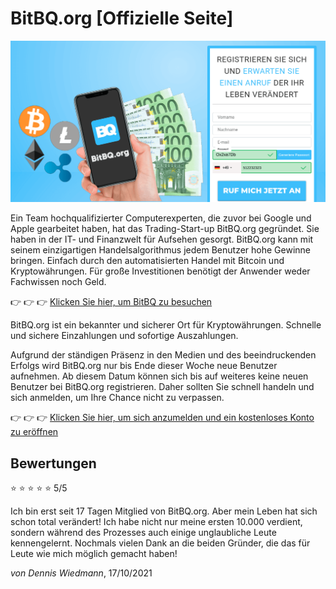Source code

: # BitBQ.org [Offizielle Seite]

[![BitBQ.org](https://raw.githubusercontent.com/bitbq-org/germany-website/main/main.png)](https://de.bitbq.org/?aff_sub3=github)

Ein Team hochqualifizierter Computerexperten, die zuvor bei Google und Apple gearbeitet haben, hat das Trading-Start-up BitBQ.org gegründet. Sie haben in der IT- und Finanzwelt für Aufsehen gesorgt. BitBQ.org kann mit seinem einzigartigen Handelsalgorithmus jedem Benutzer hohe Gewinne bringen. Einfach durch den automatisierten Handel mit Bitcoin und Kryptowährungen. Für große Investitionen benötigt der Anwender weder Fachwissen noch Geld.

👉 👉 👉 [Klicken Sie hier, um BitBQ zu besuchen](https://de.bitbq.org/?aff_sub3=github)

BitBQ.org ist ein bekannter und sicherer Ort für Kryptowährungen. Schnelle und sichere Einzahlungen und sofortige Auszahlungen.

Aufgrund der ständigen Präsenz in den Medien und des beeindruckenden Erfolgs wird BitBQ.org nur bis Ende dieser Woche neue Benutzer aufnehmen. Ab diesem Datum können sich bis auf weiteres keine neuen Benutzer bei BitBQ.org registrieren. Daher sollten Sie schnell handeln und sich anmelden, um Ihre Chance nicht zu verpassen.

👉 👉 👉 [Klicken Sie hier, um sich anzumelden und ein kostenloses Konto zu eröffnen](https://de.bitbq.org/?aff_sub3=github)

## Bewertungen

⭐ ⭐ ⭐ ⭐ ⭐ 5/5

Ich bin erst seit 17 Tagen Mitglied von BitBQ.org. Aber mein Leben hat sich schon total verändert! Ich habe nicht nur meine ersten 10.000 verdient, sondern während des Prozesses auch einige unglaubliche Leute kennengelernt. Nochmals vielen Dank an die beiden Gründer, die das für Leute wie mich möglich gemacht haben!

*von Dennis Wiedmann*, 17/10/2021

WHAT TO DO → Print exactly the lines above from the one with "BitBQ zu besuchen](https://de.bitbq.org/?aff_sub3=github)" to the one with "BitBQ.org ist ein", including both.

YOUR RESPONSE →
👉 👉 👉 [Klicken Sie hier, um BitBQ zu besuchen](https://de.bitbq.org/?aff_sub3=github)

BitBQ.org ist ein bekannter und sicherer Ort für Kryptowährungen. Schnelle und sichere Einzahlungen und sofortige Auszahlungen.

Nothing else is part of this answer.